Up to and including the line that holds "API'si, veri tabanları).", print the data exactly from its first line; do not print the pictures.

[Data excerpts]

Segment Open

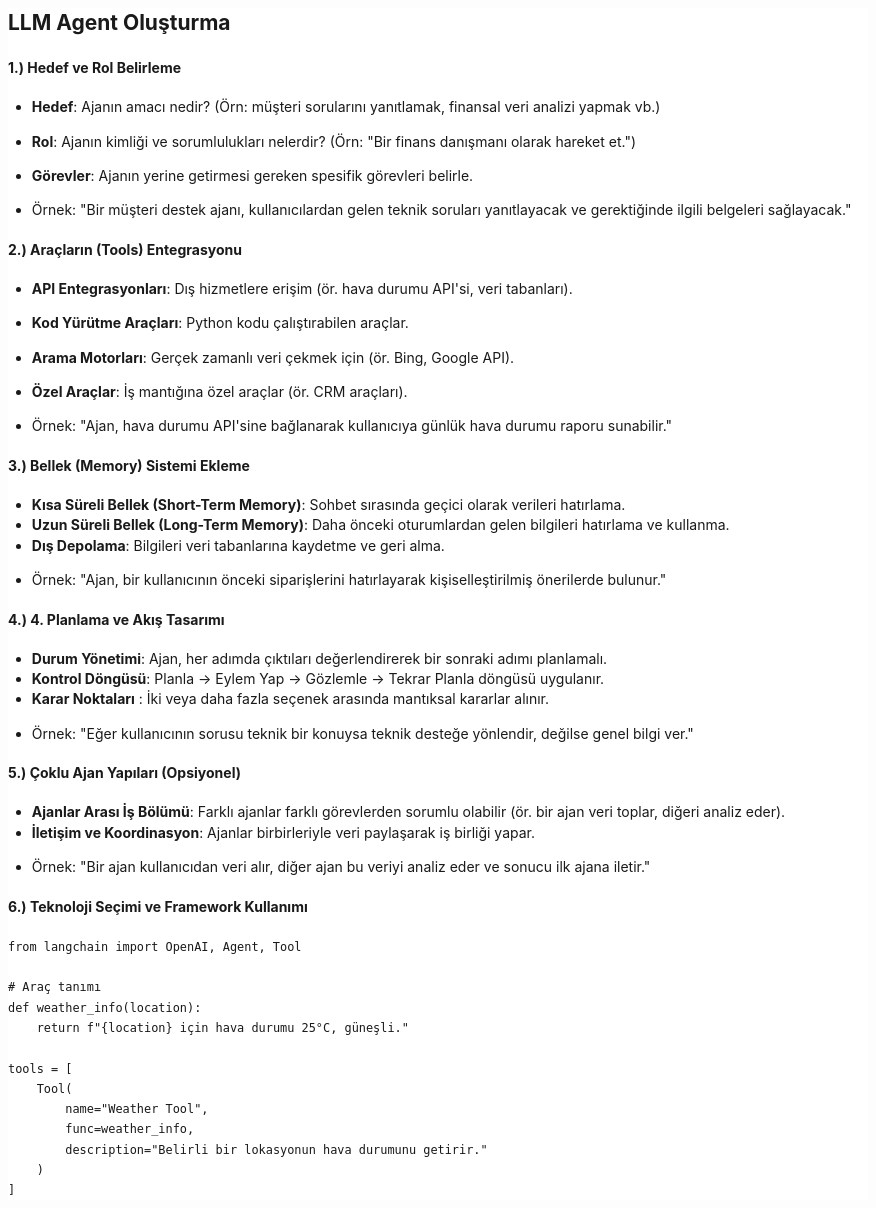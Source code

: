 ## LLM Agent Oluşturma

#### 1.) Hedef ve Rol Belirleme
* **Hedef**: Ajanın amacı nedir? (Örn: müşteri sorularını yanıtlamak, finansal veri analizi yapmak vb.)

* **Rol**: Ajanın kimliği ve sorumlulukları nelerdir? (Örn: "Bir finans danışmanı olarak hareket et.")
* **Görevler**: Ajanın yerine getirmesi gereken spesifik görevleri belirle.

- Örnek:
"Bir müşteri destek ajanı, kullanıcılardan gelen teknik soruları yanıtlayacak ve gerektiğinde ilgili belgeleri sağlayacak."

#### 2.) Araçların (Tools) Entegrasyonu
* **API Entegrasyonları**: Dış hizmetlere erişim (ör. hava durumu API'si, veri tabanları).

* **Kod Yürütme Araçları**: Python kodu çalıştırabilen araçlar.

*  **Arama Motorları**: Gerçek zamanlı veri çekmek için (ör. Bing, Google API).

* **Özel Araçlar**: İş mantığına özel araçlar (ör. CRM 
araçları).

-  Örnek:
"Ajan, hava durumu API'sine bağlanarak kullanıcıya günlük hava durumu raporu sunabilir."

#### 3.) Bellek (Memory) Sistemi Ekleme
* **Kısa Süreli Bellek (Short-Term Memory)**: Sohbet sırasında geçici olarak verileri hatırlama.
* **Uzun Süreli Bellek (Long-Term Memory)**: Daha önceki oturumlardan gelen bilgileri hatırlama ve kullanma.
* **Dış Depolama**: Bilgileri veri tabanlarına kaydetme ve geri alma.

- Örnek:
"Ajan, bir kullanıcının önceki siparişlerini hatırlayarak kişiselleştirilmiş önerilerde bulunur."

#### 4.) 4. Planlama ve Akış Tasarımı
* **Durum Yönetimi**: Ajan, her adımda çıktıları değerlendirerek bir sonraki adımı planlamalı.
* **Kontrol Döngüsü**: Planla → Eylem Yap → Gözlemle → Tekrar Planla döngüsü uygulanır.
* **Karar Noktaları** : İki veya daha fazla seçenek arasında mantıksal kararlar alınır.

- Örnek:
"Eğer kullanıcının sorusu teknik bir konuysa teknik desteğe yönlendir, değilse genel bilgi ver."

#### 5.) Çoklu Ajan Yapıları (Opsiyonel)
* **Ajanlar Arası İş Bölümü**: Farklı ajanlar farklı görevlerden sorumlu olabilir (ör. bir ajan veri toplar, diğeri analiz eder).
* **İletişim ve Koordinasyon**: Ajanlar birbirleriyle veri paylaşarak iş birliği yapar.

- Örnek:
"Bir ajan kullanıcıdan veri alır, diğer ajan bu veriyi analiz eder ve sonucu ilk ajana iletir."

#### 6.) Teknoloji Seçimi ve Framework Kullanımı
```
from langchain import OpenAI, Agent, Tool

# Araç tanımı
def weather_info(location):
    return f"{location} için hava durumu 25°C, güneşli."

tools = [
    Tool(
        name="Weather Tool",
        func=weather_info,
        description="Belirli bir lokasyonun hava durumunu getirir."
    )
]
```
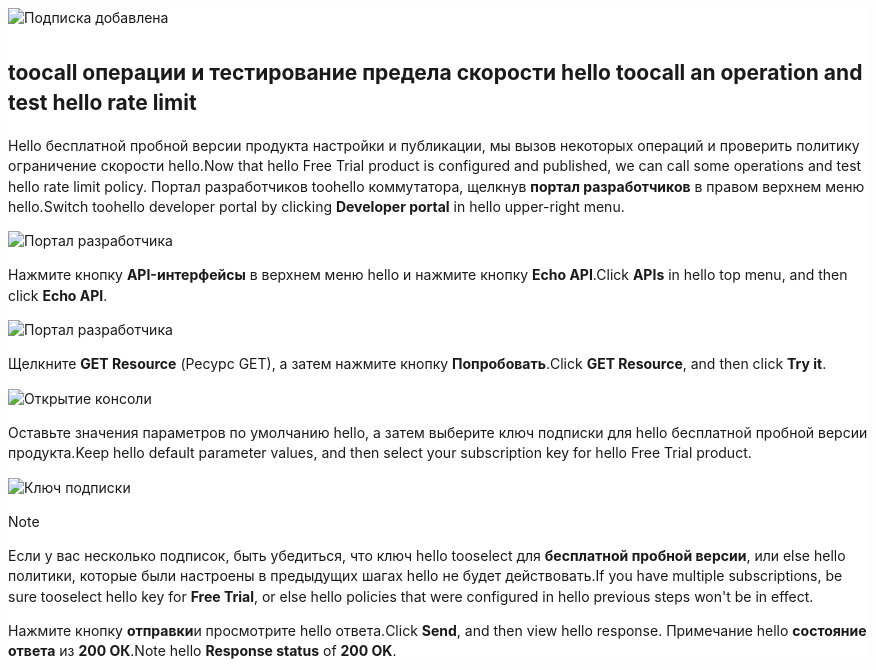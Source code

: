 ![Подписка добавлена][api-management-subscription-added]

## <span data-ttu-id="03d54-202"><a name="test-rate-limit"></a>toocall операции и тестирование предела скорости hello</span><span class="sxs-lookup"><span data-stu-id="03d54-202"><a name="test-rate-limit"> </a>toocall an operation and test hello rate limit</span></span>
<span data-ttu-id="03d54-203">Hello бесплатной пробной версии продукта настройки и публикации, мы вызов некоторых операций и проверить политику ограничение скорости hello.</span><span class="sxs-lookup"><span data-stu-id="03d54-203">Now that hello Free Trial product is configured and published, we can call some operations and test hello rate limit policy.</span></span>
<span data-ttu-id="03d54-204">Портал разработчиков toohello коммутатора, щелкнув **портал разработчиков** в правом верхнем меню hello.</span><span class="sxs-lookup"><span data-stu-id="03d54-204">Switch toohello developer portal by clicking **Developer portal** in hello upper-right menu.</span></span>

![Портал разработчика][api-management-developer-portal-menu]

<span data-ttu-id="03d54-206">Нажмите кнопку **API-интерфейсы** в верхнем меню hello и нажмите кнопку **Echo API**.</span><span class="sxs-lookup"><span data-stu-id="03d54-206">Click **APIs** in hello top menu, and then click **Echo API**.</span></span>

![Портал разработчика][api-management-developer-portal-api-menu]

<span data-ttu-id="03d54-208">Щелкните **GET Resource** (Ресурс GET), а затем нажмите кнопку **Попробовать**.</span><span class="sxs-lookup"><span data-stu-id="03d54-208">Click **GET Resource**, and then click **Try it**.</span></span>

![Открытие консоли][api-management-open-console]

<span data-ttu-id="03d54-210">Оставьте значения параметров по умолчанию hello, а затем выберите ключ подписки для hello бесплатной пробной версии продукта.</span><span class="sxs-lookup"><span data-stu-id="03d54-210">Keep hello default parameter values, and then select your subscription key for hello Free Trial product.</span></span>

![Ключ подписки][api-management-select-key]

> [!NOTE]
> <span data-ttu-id="03d54-212">Если у вас несколько подписок, быть убедиться, что ключ hello tooselect для **бесплатной пробной версии**, или else hello политики, которые были настроены в предыдущих шагах hello не будет действовать.</span><span class="sxs-lookup"><span data-stu-id="03d54-212">If you have multiple subscriptions, be sure tooselect hello key for **Free Trial**, or else hello policies that were configured in hello previous steps won't be in effect.</span></span>
> 
> 

<span data-ttu-id="03d54-213">Нажмите кнопку **отправки**и просмотрите hello ответа.</span><span class="sxs-lookup"><span data-stu-id="03d54-213">Click **Send**, and then view hello response.</span></span> <span data-ttu-id="03d54-214">Примечание hello **состояние ответа** из **200 ОК**.</span><span class="sxs-lookup"><span data-stu-id="03d54-214">Note hello **Response status** of **200 OK**.</span></span>


[api-management-management-console]: ./media/api-management-howto-product-with-rules/api-management-management-console.png
[api-management-add-product]: ./media/api-management-howto-product-with-rules/api-management-add-product.png
[api-management-new-product-window]: ./media/api-management-howto-product-with-rules/api-management-new-product-window.png
[api-management-product-added]: ./media/api-management-howto-product-with-rules/api-management-product-added.png
[api-management-add-policy]: ./media/api-management-howto-product-with-rules/api-management-add-policy.png
[api-management-policy-editor-inbound]: ./media/api-management-howto-product-with-rules/api-management-policy-editor-inbound.png
[api-management-limit-policies]: ./media/api-management-howto-product-with-rules/api-management-limit-policies.png
[api-management-policy-save]: ./media/api-management-howto-product-with-rules/api-management-policy-save.png
[api-management-configure-product]: ./media/api-management-howto-product-with-rules/api-management-configure-product.png
[api-management-add-api]: ./media/api-management-howto-product-with-rules/api-management-add-api.png
[api-management-add-echo-api]: ./media/api-management-howto-product-with-rules/api-management-add-echo-api.png
[api-management-developer-portal-menu]: ./media/api-management-howto-product-with-rules/api-management-developer-portal-menu.png
[api-management-publish-product]: ./media/api-management-howto-product-with-rules/api-management-publish-product.png
[api-management-configure-developer]: ./media/api-management-howto-product-with-rules/api-management-configure-developer.png
[api-management-add-subscription-menu]: ./media/api-management-howto-product-with-rules/api-management-add-subscription-menu.png
[api-management-add-subscription]: ./media/api-management-howto-product-with-rules/api-management-add-subscription.png
[api-management-developer-portal-api-menu]: ./media/api-management-howto-product-with-rules/api-management-developer-portal-api-menu.png
[api-management-open-console]: ./media/api-management-howto-product-with-rules/api-management-open-console.png
[api-management-http-get]: ./media/api-management-howto-product-with-rules/api-management-http-get.png
[api-management-http-get-results]: ./media/api-management-howto-product-with-rules/api-management-http-get-results.png
[api-management-http-get-429]: ./media/api-management-howto-product-with-rules/api-management-http-get-429.png
[api-management-product-policy]: ./media/api-management-howto-product-with-rules/api-management-product-policy.png
[api-management-add-developers-group]: ./media/api-management-howto-product-with-rules/api-management-add-developers-group.png
[api-management-select-key]: ./media/api-management-howto-product-with-rules/api-management-select-key.png
[api-management-subscription-added]: ./media/api-management-howto-product-with-rules/api-management-subscription-added.png
[api-management-add-subscription-multiple]: ./media/api-management-howto-product-with-rules/api-management-add-subscription-multiple.png
[How tooadd operations tooan API]: api-management-howto-add-operations.md
[How tooadd and publish a product]: api-management-howto-add-products.md
[Monitoring and analytics]: ../api-management-monitoring.md
[Add APIs tooa product]: api-management-howto-add-products.md#add-apis
[Publish a product]: api-management-howto-add-products.md#publish-product
[Manage your first API in Azure API Management]: api-management-get-started.md
[How toocreate and use groups in Azure API Management]: api-management-howto-create-groups.md
[View subscribers tooa product]: api-management-howto-add-products.md#view-subscribers
[Get started with Azure API Management]: api-management-get-started.md
[Create an API Management service instance]: api-management-get-started.md#create-service-instance
[Next steps]: #next-steps
[Create a product]: #create-product
[Configure call rate limit and quota policies]: #policies
[Add an API toohello product]: #add-api
[Publish hello product]: #publish-product
[Subscribe a developer account toohello product]: #subscribe-account
[Call an operation and test hello rate limit]: #test-rate-limit
[Limit call rate]: https://msdn.microsoft.com/library/azure/dn894078.aspx#LimitCallRate
[Set usage quota]: https://msdn.microsoft.com/library/azure/dn894078.aspx#SetUsageQuota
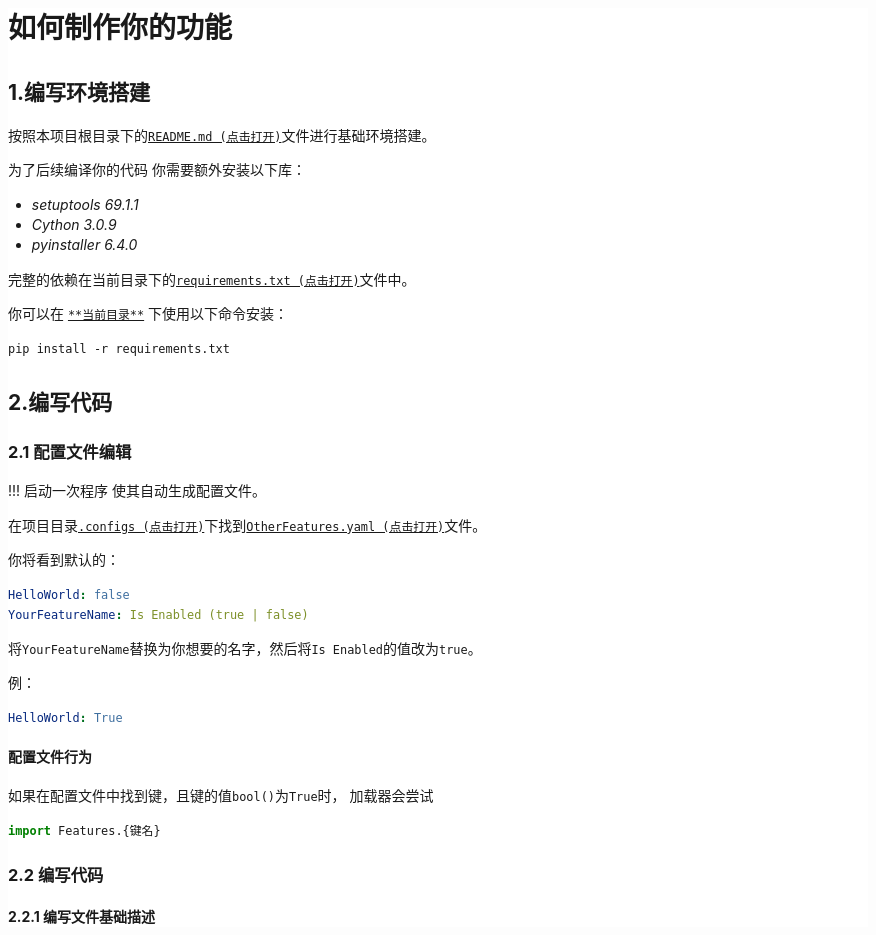 # 如何制作你的功能

## 1.编写环境搭建

按照本项目根目录下的[`README.md (点击打开)`](../README.md)文件进行基础环境搭建。

为了后续编译你的代码 你需要额外安装以下库：

* _setuptools 69.1.1_
* _Cython 3.0.9_
* _pyinstaller 6.4.0_

完整的依赖在当前目录下的[`requirements.txt (点击打开)`](./requirements.txt)文件中。

你可以在 [`**当前目录**`](.) 下使用以下命令安装：
```commandline
pip install -r requirements.txt
```

## 2.编写代码

### 2.1 配置文件编辑

!!! 启动一次程序 使其自动生成配置文件。

在项目目录[`.configs (点击打开)`](../.configs)下找到[`OtherFeatures.yaml (点击打开)`](../.configs/OtherFeatures.yaml)文件。

你将看到默认的：

```yaml
HelloWorld: false
YourFeatureName: Is Enabled (true | false)

```

将`YourFeatureName`替换为你想要的名字，然后将`Is Enabled`的值改为`true`。

例：

```yaml
HelloWorld: True

```

#### 配置文件行为

如果在配置文件中找到键，且键的值`bool()`为`True`时， 加载器会尝试

``` python
import Features.{键名}
```

### 2.2 编写代码

#### 2.2.1 编写文件基础描述
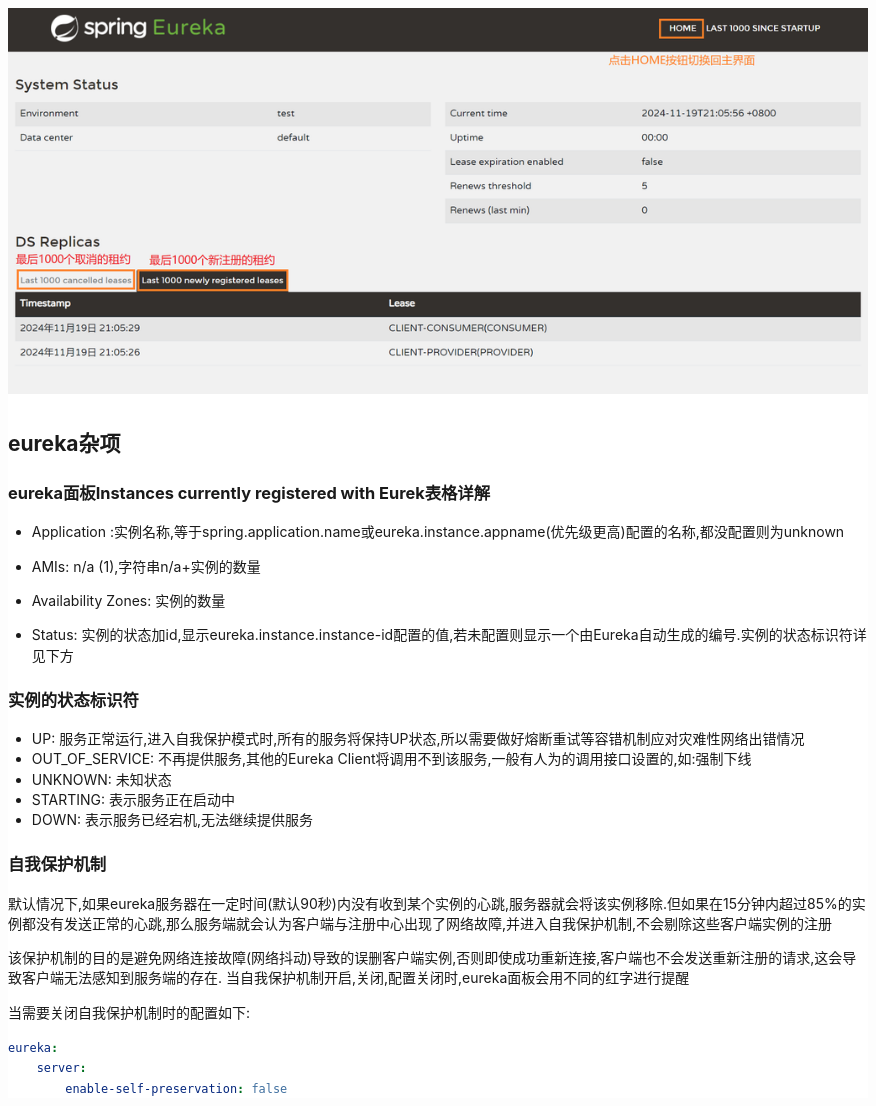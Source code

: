 ![eureka控制台附加部分](material/eureka控制台附加部分.png)

## eureka杂项

### eureka面板Instances currently registered with Eurek表格详解

- Application :实例名称,等于spring.application.name或eureka.instance.appname(优先级更高)配置的名称,都没配置则为unknown

- AMIs: n/a (1),字符串n/a+实例的数量
- Availability Zones: 实例的数量
- Status: 实例的状态加id,显示eureka.instance.instance-id配置的值,若未配置则显示一个由Eureka自动生成的编号.实例的状态标识符详见下方

### 实例的状态标识符

- UP: 服务正常运行,进入自我保护模式时,所有的服务将保持UP状态,所以需要做好熔断重试等容错机制应对灾难性网络出错情况
- OUT_OF_SERVICE: 不再提供服务,其他的Eureka Client将调用不到该服务,一般有人为的调用接口设置的,如:强制下线
- UNKNOWN: 未知状态
- STARTING: 表示服务正在启动中
- DOWN: 表示服务已经宕机,无法继续提供服务

### 自我保护机制

默认情况下,如果eureka服务器在一定时间(默认90秒)内没有收到某个实例的心跳,服务器就会将该实例移除.但如果在15分钟内超过85%的实例都没有发送正常的心跳,那么服务端就会认为客户端与注册中心出现了网络故障,并进入自我保护机制,不会剔除这些客户端实例的注册

该保护机制的目的是避免网络连接故障(网络抖动)导致的误删客户端实例,否则即使成功重新连接,客户端也不会发送重新注册的请求,这会导致客户端无法感知到服务端的存在.
当自我保护机制开启,关闭,配置关闭时,eureka面板会用不同的红字进行提醒

当需要关闭自我保护机制时的配置如下:
```yml
eureka:
    server:
        enable-self-preservation: false
```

Segment Closed

# RESPONSE AREA
Source code

: ## LLM Agent Oluşturma

#### 1.) Hedef ve Rol Belirleme
* **Hedef**: Ajanın amacı nedir? (Örn: müşteri sorularını yanıtlamak, finansal veri analizi yapmak vb.)

* **Rol**: Ajanın kimliği ve sorumlulukları nelerdir? (Örn: "Bir finans danışmanı olarak hareket et.")
* **Görevler**: Ajanın yerine getirmesi gereken spesifik görevleri belirle.

- Örnek:
"Bir müşteri destek ajanı, kullanıcılardan gelen teknik soruları yanıtlayacak ve gerektiğinde ilgili belgeleri sağlayacak."

#### 2.) Araçların (Tools) Entegrasyonu
* **API Entegrasyonları**: Dış hizmetlere erişim (ör. hava durumu API'si, veri tabanları).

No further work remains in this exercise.